> **Problem details**
This exercise calls for all the entries that follow to be set down exactly, without their images.

> **Input data**
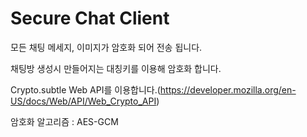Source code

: # Secure Chat Client

모든 채팅 메세지, 이미지가 암호화 되어 전송 됩니다.

채팅방 생성시 만들어지는 대칭키를 이용해 암호화 합니다.

Crypto.subtle Web API를 이용합니다.(https://developer.mozilla.org/en-US/docs/Web/API/Web_Crypto_API)

암호화 알고리즘 : AES-GCM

> **Exercise answer**
Source code

: # Secure Chat Client

모든 채팅 메세지, 이미지가 암호화 되어 전송 됩니다.

채팅방 생성시 만들어지는 대칭키를 이용해 암호화 합니다.

Crypto.subtle Web API를 이용합니다.(https://developer.mozilla.org/en-US/docs/Web/API/Web_Crypto_API)

암호화 알고리즘 : AES-GCM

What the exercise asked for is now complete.